Last November, on a cold Saturday afternoon, a Harvard linebacker stepped up big. With the score 10-0 and less than four minutes remaining in The Game, Yale was threatening on the two-yard line. That is, until Eric Schultz ’09 burst through the line of scrimmage and laid a fumble-forcing sack on Bulldog quarterback Brook Hart, sealing a second straight Ivy title for the Crimson.
With Schultz and classmate Glenn Dorris ’09 getting all the attention—and much of the playing time—on last year’s linebacking corps, many of the then-junior linebackers spent the majority of the season on the sidelines. Only two of those juniors, Conor Murphy and Sean Hayes, recorded a tackle in last year’s game.
“You come in, you’ve just got to change your mentality,” senior Jon Takamura says. “Playing behind Schultz and Dorris...you have to find ways to contribute to the team any way you can. So I sort of thought, you know, I’m at least going to push those guys, try to make myself better.”
But this fall, the seniors’ turn finally arrived, and the class of 2010—Takamura, Murphy, Hayes, Nick Hasselberg, and J.B. Monu—has seized the opportunity.
“I waited three years to be able to play, and it’s hard because you have to keep the big picture in mind,” says Hasselberg, who has started every game this season after appearing in just one contest a year ago. “But when you get your chance—like I have this year—you take it, and you take it in stride, and you do the best you can. And it’s worth the wait.”
Despite losing two of the Ivy League’s best run stoppers, the Harvard defense hasn’t missed a beat, as the quintet of linebackers has stepped up to seamlessly fill the holes.
“The thing that really distinguishes us is that it’s a bunch of kind of no-name guys, and there’s always a little pride taken in that,” says Murphy, who started alongside Schultz and Dorris last season. “Nobody really knows [our] names—everybody’s always following Collin Zych and Carl Ehrlich. But it’s this group of guys that really holds the defense together, making calls, making plays, making tackles.”
Though Murphy has continued to be an important contributor, with 27 tackles and a team-leading five quarterback hurries in eight games, it’s a pair of breakout players—Hayes and Takamura—that has accumulated the most impressive stat lines.
Hayes’ emergence as one of the team’s top linebackers has been a long time coming. He started the first two games of his sophomore season before injuries caused him to take a redshirt season as a junior and see a decrease in action during his first senior season. Now back for his fifth year, Hayes is second on the team with 42 tackles and has started every contest for the Crimson.

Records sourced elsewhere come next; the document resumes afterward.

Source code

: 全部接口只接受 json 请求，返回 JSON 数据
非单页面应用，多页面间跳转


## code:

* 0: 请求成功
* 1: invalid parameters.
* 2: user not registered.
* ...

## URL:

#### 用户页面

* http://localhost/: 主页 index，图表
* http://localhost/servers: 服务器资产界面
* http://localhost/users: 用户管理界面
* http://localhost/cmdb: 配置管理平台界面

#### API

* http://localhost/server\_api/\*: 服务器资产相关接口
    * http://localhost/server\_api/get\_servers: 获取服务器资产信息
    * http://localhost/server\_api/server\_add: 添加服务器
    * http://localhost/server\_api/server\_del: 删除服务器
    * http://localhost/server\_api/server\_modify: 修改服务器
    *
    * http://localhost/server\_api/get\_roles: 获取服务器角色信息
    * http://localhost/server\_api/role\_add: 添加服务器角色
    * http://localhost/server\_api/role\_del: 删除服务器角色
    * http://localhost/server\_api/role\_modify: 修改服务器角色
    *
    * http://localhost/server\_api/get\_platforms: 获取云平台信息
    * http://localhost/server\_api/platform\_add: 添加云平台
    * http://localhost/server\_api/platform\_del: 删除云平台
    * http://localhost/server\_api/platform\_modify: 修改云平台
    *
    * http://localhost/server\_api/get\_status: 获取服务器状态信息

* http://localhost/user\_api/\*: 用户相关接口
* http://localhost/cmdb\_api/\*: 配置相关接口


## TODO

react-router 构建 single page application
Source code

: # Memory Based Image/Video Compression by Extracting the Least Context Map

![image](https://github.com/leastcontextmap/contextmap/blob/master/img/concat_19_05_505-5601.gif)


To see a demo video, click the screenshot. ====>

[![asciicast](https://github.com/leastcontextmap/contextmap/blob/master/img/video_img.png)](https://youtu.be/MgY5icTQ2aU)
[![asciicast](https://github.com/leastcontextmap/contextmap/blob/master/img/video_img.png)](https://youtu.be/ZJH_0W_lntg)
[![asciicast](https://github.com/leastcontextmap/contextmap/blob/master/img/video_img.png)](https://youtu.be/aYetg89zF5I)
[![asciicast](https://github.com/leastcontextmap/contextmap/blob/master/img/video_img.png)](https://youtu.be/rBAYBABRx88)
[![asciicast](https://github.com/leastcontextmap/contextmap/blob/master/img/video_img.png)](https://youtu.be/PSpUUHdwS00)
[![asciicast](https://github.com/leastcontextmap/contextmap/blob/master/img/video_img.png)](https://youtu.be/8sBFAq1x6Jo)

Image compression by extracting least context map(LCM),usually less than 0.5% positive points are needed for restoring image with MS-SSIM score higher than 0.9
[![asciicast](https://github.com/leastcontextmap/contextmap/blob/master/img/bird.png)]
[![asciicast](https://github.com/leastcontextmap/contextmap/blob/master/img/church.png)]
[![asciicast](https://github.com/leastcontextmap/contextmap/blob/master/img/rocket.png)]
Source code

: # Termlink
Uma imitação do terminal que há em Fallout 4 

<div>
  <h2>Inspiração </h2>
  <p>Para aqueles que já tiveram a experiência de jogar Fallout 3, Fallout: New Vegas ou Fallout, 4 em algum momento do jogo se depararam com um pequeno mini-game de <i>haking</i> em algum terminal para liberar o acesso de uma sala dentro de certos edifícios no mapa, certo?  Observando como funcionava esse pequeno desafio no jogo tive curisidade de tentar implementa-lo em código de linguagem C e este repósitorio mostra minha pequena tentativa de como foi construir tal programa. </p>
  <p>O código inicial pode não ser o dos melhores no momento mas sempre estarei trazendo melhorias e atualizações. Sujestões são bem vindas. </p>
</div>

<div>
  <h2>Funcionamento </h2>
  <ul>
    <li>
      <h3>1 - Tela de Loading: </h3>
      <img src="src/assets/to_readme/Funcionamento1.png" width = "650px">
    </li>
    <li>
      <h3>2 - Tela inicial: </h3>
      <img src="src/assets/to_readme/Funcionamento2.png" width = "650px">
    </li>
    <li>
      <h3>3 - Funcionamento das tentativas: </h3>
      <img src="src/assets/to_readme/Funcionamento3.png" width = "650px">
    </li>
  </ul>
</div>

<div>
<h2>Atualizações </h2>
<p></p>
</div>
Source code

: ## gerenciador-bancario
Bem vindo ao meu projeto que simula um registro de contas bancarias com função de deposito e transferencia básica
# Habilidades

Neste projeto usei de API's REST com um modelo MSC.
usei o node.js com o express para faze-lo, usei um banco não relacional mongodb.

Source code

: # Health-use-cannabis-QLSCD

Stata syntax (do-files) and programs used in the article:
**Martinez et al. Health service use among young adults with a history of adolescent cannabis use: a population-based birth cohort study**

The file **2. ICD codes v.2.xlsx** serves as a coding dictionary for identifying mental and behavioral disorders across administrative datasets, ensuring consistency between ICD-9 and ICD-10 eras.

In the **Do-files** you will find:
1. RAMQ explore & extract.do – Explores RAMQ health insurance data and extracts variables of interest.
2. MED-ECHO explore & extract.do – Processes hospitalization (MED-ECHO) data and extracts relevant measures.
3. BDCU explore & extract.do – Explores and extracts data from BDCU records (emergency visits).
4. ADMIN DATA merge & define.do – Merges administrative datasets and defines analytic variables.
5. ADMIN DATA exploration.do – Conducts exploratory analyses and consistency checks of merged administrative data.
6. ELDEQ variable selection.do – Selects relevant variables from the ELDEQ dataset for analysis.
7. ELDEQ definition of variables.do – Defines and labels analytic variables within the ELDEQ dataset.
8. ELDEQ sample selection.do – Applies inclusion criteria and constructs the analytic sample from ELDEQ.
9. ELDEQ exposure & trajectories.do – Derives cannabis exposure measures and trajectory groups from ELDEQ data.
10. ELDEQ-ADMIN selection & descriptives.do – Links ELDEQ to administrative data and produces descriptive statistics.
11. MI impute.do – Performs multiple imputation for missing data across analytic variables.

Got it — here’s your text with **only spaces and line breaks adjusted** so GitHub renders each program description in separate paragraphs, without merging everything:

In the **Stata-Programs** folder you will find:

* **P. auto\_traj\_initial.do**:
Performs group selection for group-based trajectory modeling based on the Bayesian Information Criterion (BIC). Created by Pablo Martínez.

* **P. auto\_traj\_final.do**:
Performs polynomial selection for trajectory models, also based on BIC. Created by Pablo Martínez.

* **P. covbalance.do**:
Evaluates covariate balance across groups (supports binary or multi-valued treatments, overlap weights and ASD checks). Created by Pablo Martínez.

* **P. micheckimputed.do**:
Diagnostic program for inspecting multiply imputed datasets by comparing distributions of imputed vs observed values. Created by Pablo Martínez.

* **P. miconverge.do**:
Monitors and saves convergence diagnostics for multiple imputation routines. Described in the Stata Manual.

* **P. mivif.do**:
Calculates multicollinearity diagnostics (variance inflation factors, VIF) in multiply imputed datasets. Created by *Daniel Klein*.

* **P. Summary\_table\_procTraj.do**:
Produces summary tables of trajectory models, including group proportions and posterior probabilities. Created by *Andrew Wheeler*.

“It’s tough at first, because it’s like, ‘Man, what happened?’” Hayes explains. “I was in here, I was the guy, and now I’ve got to sit behind and kind of take a back seat...We know that we’re players, good players, and we never really felt like we were not good enough or anything like that. We knew that this was going to be our year to shine, and I think that up to this point, we’ve moved up and done a real good job.”
Takamura has only started two games this season, but has exhibited a penchant for making big plays when it counts. He’s third on the team with 38 tackles, leads the team with four sacks, and scored Harvard’s only defensive touchdown of the season—a 60-yard interception return at Lehigh in Week 3.
Though the teammates joke about Takamura’s statistical success—“He steals sacks from Hayes,” Hasselberg jests—the Hawaiian is quick to share the credit.
“I would say that a lot of the success that I’ve had is because of the guys around me,” Takamura says. “A lot of the plays I’ve made is because of someone else sacrificing, Hayes or Hass.”
Rounding out the quintet is Monu, whose modest stat line—10 tackles and two QB hurries in nine appearances—is a victory in itself for a player who had never played linebacker when he arrived on campus.
“I never thought I was actually going to see the field at linebacker because I’d never done it in high school,” Monu admits. “I was learning, I was getting better, but I didn’t know I was ever going to be at that point...I said, ‘Well, if I’m never going to see the field at linebacker, well, I’m going to make sure I’m on special teams. That’s what I’m going to do, because I came here to play football.’”
Now, as the five linebackers prepare for their final game together, they know that they won’t be watching the action with the game on the line—they’ll be the ones expected to make that red-zone stop.
“It’s been so great to learn from Hayes, and to see Conor and Tak succeed early in their careers, and to see J.B. finally get his shot and just kill it once he’s been in,” Hasselberg says. “It’s something really special, and I admire these guys in so many ways...Yale’s our last opportunity to play together, and I really believe that it’s going to be a great one.”